Two days later she died between midnight and 4:00 a.m. My mother, whose name was Helen, took her last, rattling breath in the silence of a family house in which many of its members were sleeping. My oldest sister woke us, and we sang “Swing Low, Sweet Chariot” over her body. It was hard to get out the words: She was no longer there to receive our care. We poured it out of our off-key vocal cords anyway. We let it wash over one another, and over what was left of her, the only things left to absorb our tenderness. We then took on the tasks that each of us could bear to do, so that the others could be spared—calling the crematorium, the hospice nurse, her brothers, our spouses. Making coffee and, later, taking the small children for a walk, spreading jam on their toast, cutting it up into palatable triangles.
“Loving other people is the most important thing,” my mother told me in those last days. “Even when they are very annoying.” She smiled, then. I don’t disagree. The relationships that I was given at birth and the ones that I have created give color to my days. Kristin Luker writes that “the abortion debate has become a debate about women’s contrasting obligations to themselves and others.” My obligations to others are clear to me: By virtue of my humanity, and through the connections I have inherited or created, I owe those around me a great deal. At different moments, my husband, father, children, sisters, and friends require my care, and I theirs. This care shapes my life. But the care that we provide one another is of inconsistent quality, muted and frayed by what else we must give, stretched thin by various demands, worn away by our unmet needs. Care, on its own, is not guaranteed to be good, but with the correct resources and skill, it can be done well. I resist the notion that I should offer up such care work just because my body—with the help of another’s—creates a potential object of care.

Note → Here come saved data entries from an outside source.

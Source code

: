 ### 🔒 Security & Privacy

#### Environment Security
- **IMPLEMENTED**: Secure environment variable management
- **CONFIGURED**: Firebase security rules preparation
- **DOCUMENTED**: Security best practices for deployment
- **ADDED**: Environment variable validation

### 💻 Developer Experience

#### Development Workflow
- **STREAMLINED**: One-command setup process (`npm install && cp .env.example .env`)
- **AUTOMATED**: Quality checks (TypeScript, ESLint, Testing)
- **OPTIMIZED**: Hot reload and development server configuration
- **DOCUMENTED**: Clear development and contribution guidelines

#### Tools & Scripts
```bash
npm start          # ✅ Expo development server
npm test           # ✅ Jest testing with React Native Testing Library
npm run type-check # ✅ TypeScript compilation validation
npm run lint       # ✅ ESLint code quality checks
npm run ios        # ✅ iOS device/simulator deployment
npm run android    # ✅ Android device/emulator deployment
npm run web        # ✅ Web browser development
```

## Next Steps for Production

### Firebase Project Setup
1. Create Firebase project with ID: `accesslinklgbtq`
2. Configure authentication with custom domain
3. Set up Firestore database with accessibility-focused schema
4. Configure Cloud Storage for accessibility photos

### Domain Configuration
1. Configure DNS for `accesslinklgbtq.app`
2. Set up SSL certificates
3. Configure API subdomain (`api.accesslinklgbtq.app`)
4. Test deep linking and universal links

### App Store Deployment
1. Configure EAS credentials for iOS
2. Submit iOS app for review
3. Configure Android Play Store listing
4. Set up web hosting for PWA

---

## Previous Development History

Each life already contains so much hardship—death, pain, unhappiness, discord. What is to be gained by removing access to safe abortion, except children, fear, and misery? Maybe that is the point. But I take Susan Wicklund’s view: “abortion is about life: quality of life for infants, children, and adults. Everywhere and in every sense of the word. Life, not death.”

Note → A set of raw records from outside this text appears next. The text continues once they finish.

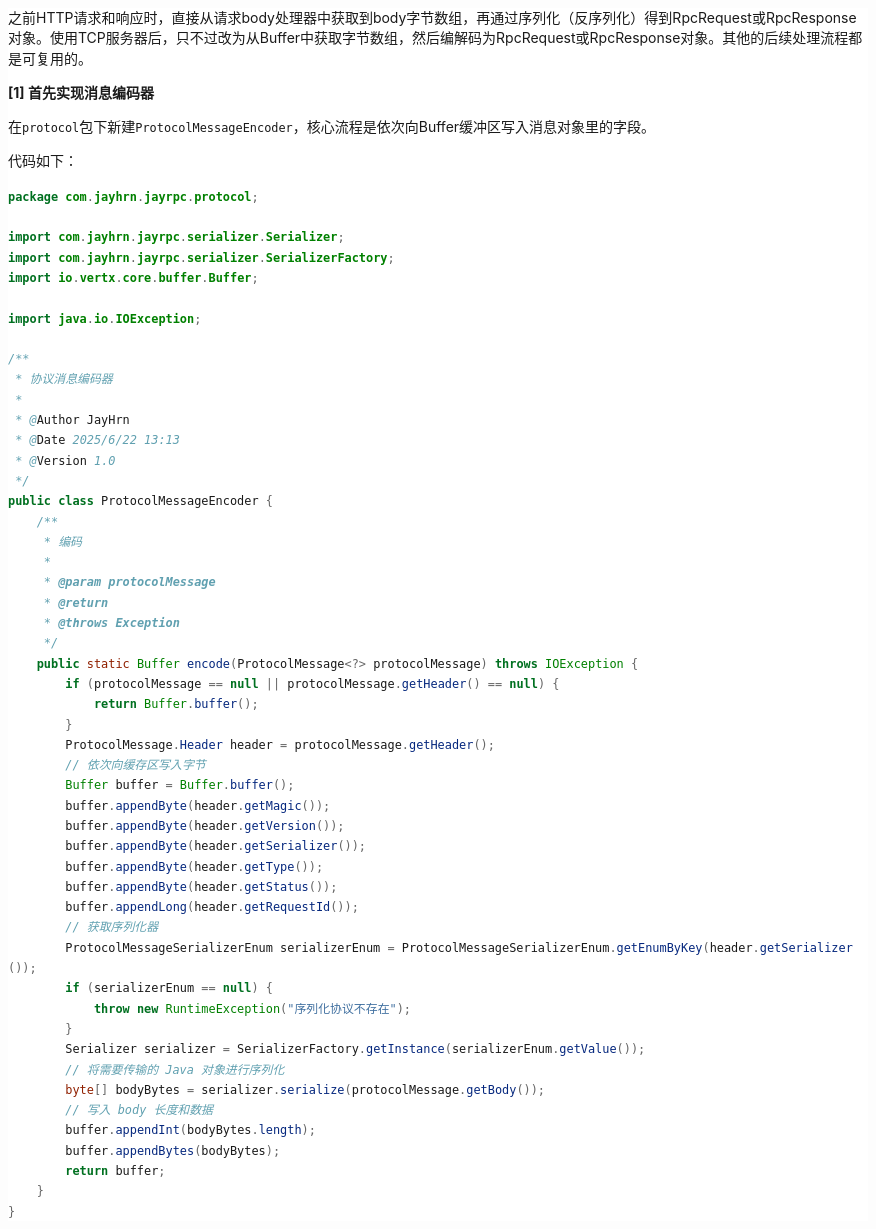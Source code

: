 
之前HTTP请求和响应时，直接从请求body处理器中获取到body字节数组，再通过序列化（反序列化）得到RpcRequest或RpcResponse对象。使用TCP服务器后，只不过改为从Buffer中获取字节数组，然后编解码为RpcRequest或RpcResponse对象。其他的后续处理流程都是可复用的。

**[1] 首先实现消息编码器**

在`protocol`包下新建`ProtocolMessageEncoder`，核心流程是依次向Buffer缓冲区写入消息对象里的字段。

代码如下：

```java
package com.jayhrn.jayrpc.protocol;

import com.jayhrn.jayrpc.serializer.Serializer;
import com.jayhrn.jayrpc.serializer.SerializerFactory;
import io.vertx.core.buffer.Buffer;

import java.io.IOException;

/**
 * 协议消息编码器
 *
 * @Author JayHrn
 * @Date 2025/6/22 13:13
 * @Version 1.0
 */
public class ProtocolMessageEncoder {
    /**
     * 编码
     *
     * @param protocolMessage
     * @return
     * @throws Exception
     */
    public static Buffer encode(ProtocolMessage<?> protocolMessage) throws IOException {
        if (protocolMessage == null || protocolMessage.getHeader() == null) {
            return Buffer.buffer();
        }
        ProtocolMessage.Header header = protocolMessage.getHeader();
        // 依次向缓存区写入字节
        Buffer buffer = Buffer.buffer();
        buffer.appendByte(header.getMagic());
        buffer.appendByte(header.getVersion());
        buffer.appendByte(header.getSerializer());
        buffer.appendByte(header.getType());
        buffer.appendByte(header.getStatus());
        buffer.appendLong(header.getRequestId());
        // 获取序列化器
        ProtocolMessageSerializerEnum serializerEnum = ProtocolMessageSerializerEnum.getEnumByKey(header.getSerializer());
        if (serializerEnum == null) {
            throw new RuntimeException("序列化协议不存在");
        }
        Serializer serializer = SerializerFactory.getInstance(serializerEnum.getValue());
        // 将需要传输的 Java 对象进行序列化
        byte[] bodyBytes = serializer.serialize(protocolMessage.getBody());
        // 写入 body 长度和数据
        buffer.appendInt(bodyBytes.length);
        buffer.appendBytes(bodyBytes);
        return buffer;
    }
}
```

In the end, immediately after my surgery, I was alone again. The doctor went home to her dinner. My husband went home to care for our children. A beautiful, dark-haired nurse in hot-pink scrubs watched me overnight. She told me that the scrubs were the same color as her motorcycle, which was in Florida. At least, I think that is what she said. I was so tired, and everything was so dark and so bright at the same time. I felt lonesome: The one person (besides my husband) who would care most about my having emergency surgery was dead. Through a series of unhappy mistakes, I didn’t have my phone, or my watch, or the necklaces that I always wear. I didn’t have the book I had brought to the emergency room either. My anesthetics wore off and I found myself relentlessly awake. I turned on the television, but it was nighttime, and the options were strange and dull. I turned it off again and lay alone, my limbs heavy. The thing that could have killed me in my fallopian tube was gone, but the knowledge of what it could have done had it been in my uterus was not. There was no grief for this misguided thing, only relief. My mother had died, but I would get to live. In the morning I would pull my children toward my body, whose abdomen was now stitched closed. We would carry on. I would raise my voice when the jar of applesauce tipped over, and later I would apologize for yelling. We would wipe up the mess together, because children must be taught to clean and the progress of such an education is always slow. I would call the pediatrician when their fevers spiked too high, and I would tell them to call their own doctors in a decade or two, when my care was less urgent, but no less necessary. I would try to tell them things as we went along, so that they would not wonder what they had forgotten to ask me, but there would be things I would forget. No matter how careful you are, some things are always missed.